START Extracted material

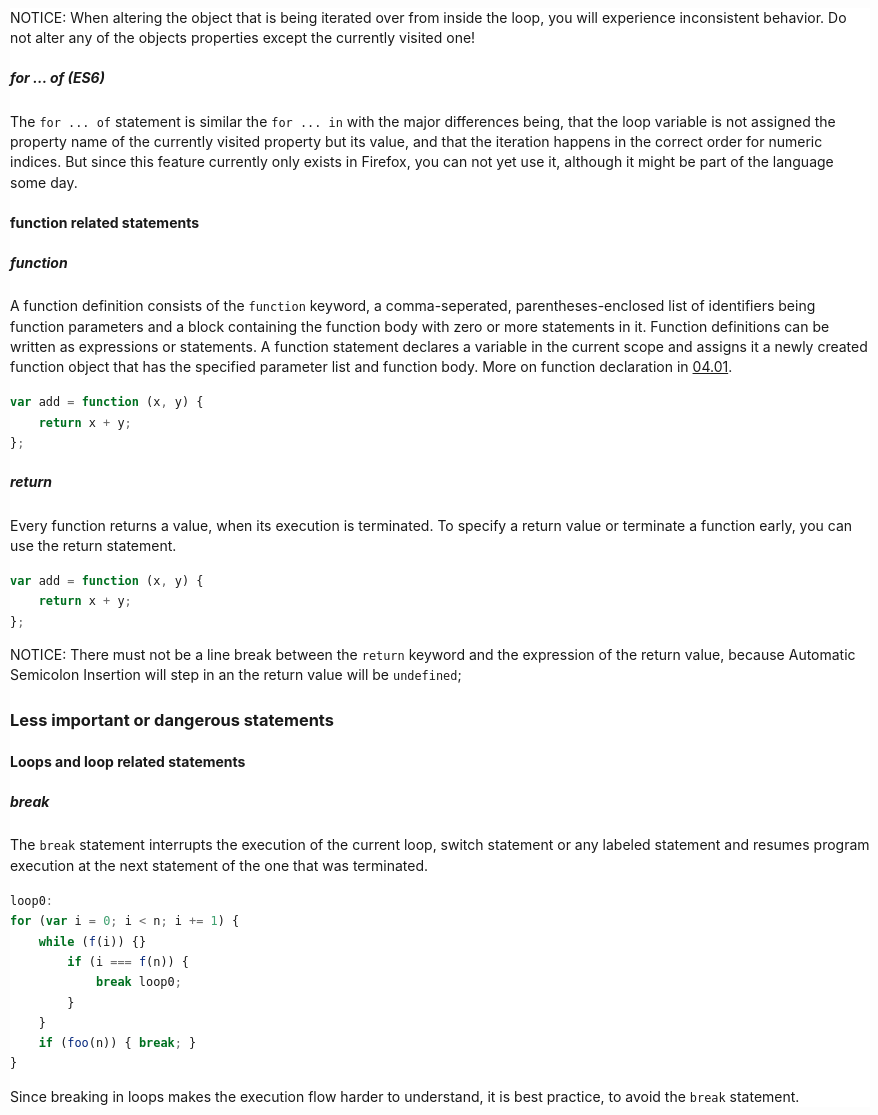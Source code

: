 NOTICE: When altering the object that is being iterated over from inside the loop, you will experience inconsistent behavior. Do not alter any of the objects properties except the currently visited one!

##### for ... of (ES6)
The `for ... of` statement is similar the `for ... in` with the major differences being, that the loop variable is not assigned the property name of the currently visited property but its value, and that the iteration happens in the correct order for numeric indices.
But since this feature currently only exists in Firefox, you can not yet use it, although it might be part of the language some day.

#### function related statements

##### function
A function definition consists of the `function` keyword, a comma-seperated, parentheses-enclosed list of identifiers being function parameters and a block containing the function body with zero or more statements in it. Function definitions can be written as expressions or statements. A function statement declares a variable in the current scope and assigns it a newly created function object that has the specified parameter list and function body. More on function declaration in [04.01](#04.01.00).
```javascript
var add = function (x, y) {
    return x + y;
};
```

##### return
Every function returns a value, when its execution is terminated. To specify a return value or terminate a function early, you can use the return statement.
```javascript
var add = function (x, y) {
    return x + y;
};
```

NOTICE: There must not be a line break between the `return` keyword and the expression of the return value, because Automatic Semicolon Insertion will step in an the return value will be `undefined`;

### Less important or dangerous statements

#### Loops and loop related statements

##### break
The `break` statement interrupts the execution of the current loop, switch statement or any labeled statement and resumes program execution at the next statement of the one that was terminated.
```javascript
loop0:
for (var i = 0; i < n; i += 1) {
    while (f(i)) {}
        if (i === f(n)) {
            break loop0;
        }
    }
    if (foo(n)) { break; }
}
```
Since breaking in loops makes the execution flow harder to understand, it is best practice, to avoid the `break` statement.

END Extracted material

Reproduce exactly the lines from the one containing "NOTICE: There must" through the last line of the records above, including both, and nothing else.

NOTICE: There must not be a line break between the `return` keyword and the expression of the return value, because Automatic Semicolon Insertion will step in an the return value will be `undefined`;

### Less important or dangerous statements

#### Loops and loop related statements

##### break
The `break` statement interrupts the execution of the current loop, switch statement or any labeled statement and resumes program execution at the next statement of the one that was terminated.
```javascript
loop0:
for (var i = 0; i < n; i += 1) {
    while (f(i)) {}
        if (i === f(n)) {
            break loop0;
        }
    }
    if (foo(n)) { break; }
}
```
Since breaking in loops makes the execution flow harder to understand, it is best practice, to avoid the `break` statement.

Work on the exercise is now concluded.